A combination of two drugs shows real promise -- at least in mice.

ByABC News via logo
July 14, 2009, 5:01 PM

July 14, 2009 — -- Millions of Americans want to lose weight. On their treadmills and over their salads they dream of a quick fix that doesn't require excessive dieting and exercise.

And the hope that those dreams could become reality got a boost Monday when a team of researchers at Indiana University released a study in the online journal Nature Chemical Biology that showed that two natural hormones combined into a single drug suppressed appetite and increased metabolism -- in rodents, anyway.

"There's a global epidemic of obesity," said Richard DiMarchi, chairman of the chemistry department at Indiana University in Bloomington and the study's lead researcher. "Our focus is finding therapies to lower body weight and treat diabetes."

A single injection of the drug decreased the rodents' body weight by 25 percent -- and fat mass by 42 percent -- after one week.
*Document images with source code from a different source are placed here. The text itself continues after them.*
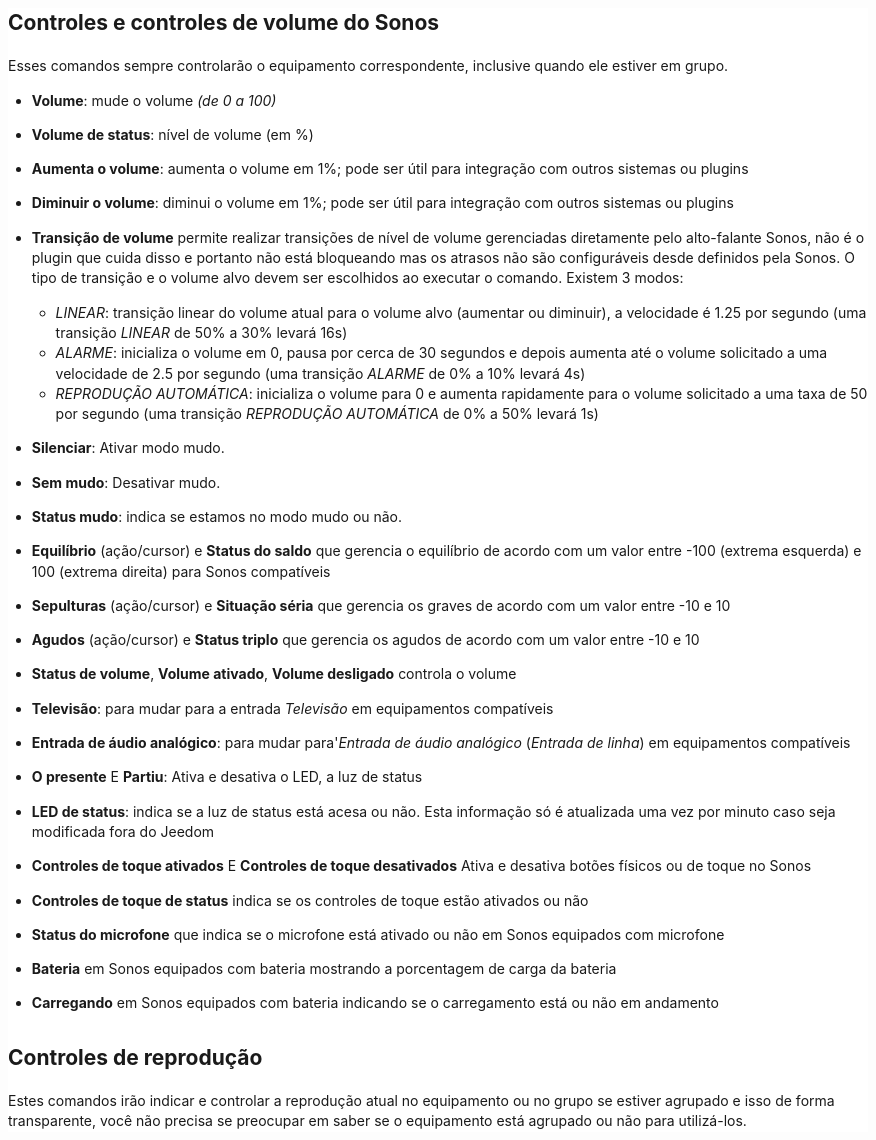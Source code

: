 ## Controles e controles de volume do Sonos

Esses comandos sempre controlarão o equipamento correspondente, inclusive quando ele estiver em grupo.

- **Volume**: mude o volume *(de 0 a 100)*
- **Volume de status**: nível de volume (em %)
- **Aumenta o volume**: aumenta o volume em 1%; pode ser útil para integração com outros sistemas ou plugins
- **Diminuir o volume**: diminui o volume em 1%; pode ser útil para integração com outros sistemas ou plugins
- **Transição de volume** permite realizar transições de nível de volume gerenciadas diretamente pelo alto-falante Sonos, não é o plugin que cuida disso e portanto não está bloqueando mas os atrasos não são configuráveis desde definidos pela Sonos. O tipo de transição e o volume alvo devem ser escolhidos ao executar o comando. Existem 3 modos:
  - *LINEAR*: transição linear do volume atual para o volume alvo (aumentar ou diminuir), a velocidade é 1.25 por segundo (uma transição *LINEAR* de 50% a 30% levará 16s)
  - *ALARME*: inicializa o volume em 0, pausa por cerca de 30 segundos e depois aumenta até o volume solicitado a uma velocidade de 2.5 por segundo (uma transição *ALARME* de 0% a 10% levará 4s)
  - *REPRODUÇÃO AUTOMÁTICA*: inicializa o volume para 0 e aumenta rapidamente para o volume solicitado a uma taxa de 50 por segundo (uma transição *REPRODUÇÃO AUTOMÁTICA* de 0% a 50% levará 1s)
- **Silenciar**: Ativar modo mudo.
- **Sem mudo**: Desativar mudo.
- **Status mudo**: indica se estamos no modo mudo ou não.
- **Equilíbrio** (ação/cursor) e **Status do saldo** que gerencia o equilíbrio de acordo com um valor entre -100 (extrema esquerda) e 100 (extrema direita) para Sonos compatíveis
- **Sepulturas** (ação/cursor) e **Situação séria** que gerencia os graves de acordo com um valor entre -10 e 10
- **Agudos** (ação/cursor) e **Status triplo** que gerencia os agudos de acordo com um valor entre -10 e 10
- **Status de volume**, **Volume ativado**, **Volume desligado** controla o volume

- **Televisão**: para mudar para a entrada *Televisão* em equipamentos compatíveis
- **Entrada de áudio analógico**: para mudar para'*Entrada de áudio analógico* (*Entrada de linha*) em equipamentos compatíveis
- **O presente** E **Partiu**: Ativa e desativa o LED, a luz de status
- **LED de status**: indica se a luz de status está acesa ou não. Esta informação só é atualizada uma vez por minuto caso seja modificada fora do Jeedom
- **Controles de toque ativados** E **Controles de toque desativados** Ativa e desativa botões físicos ou de toque no Sonos
- **Controles de toque de status** indica se os controles de toque estão ativados ou não
- **Status do microfone** que indica se o microfone está ativado ou não em Sonos equipados com microfone
- **Bateria** em Sonos equipados com bateria mostrando a porcentagem de carga da bateria
- **Carregando** em Sonos equipados com bateria indicando se o carregamento está ou não em andamento

## Controles de reprodução

Estes comandos irão indicar e controlar a reprodução atual no equipamento ou no grupo se estiver agrupado e isso de forma transparente, você não precisa se preocupar em saber se o equipamento está agrupado ou não para utilizá-los.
"I'm excited. It is rodent work that's representative of human obesity," said DiMarchi. "What we're doing is using the proven ability of two hormones to stop appetite and use more calories."

The drug, which researchers say might one day be taken as a weekly injection, happens to be the active ingredients in two medications already approved by the U.S. Food and Drug Administration.

Obesity specialists not affiliated with the study expressed enthusiasm over the findings.

"This has potential," said Keith-Thomas Ayoob, associate professor in the department of pediatrics at the Albert Einstein College of Medicine in Bronx, N.Y. "It's long been known that combination therapies can work well -- that is, multiple drugs at the same time to treat chronic illness, viruses, et cetera.

"With this paper, we see that a single drug is developed that acts in two different ways, which is a little different. It's like getting one drug to work in two distinct ways."

Likewise, Dr. Lou Aronne, weight-loss author and obesity expert, said that the new research "emphasizes that many approaches will probably be effective.

"Remember, even though these are mice, the treatment is affecting two receptor systems that exist in humans," he said.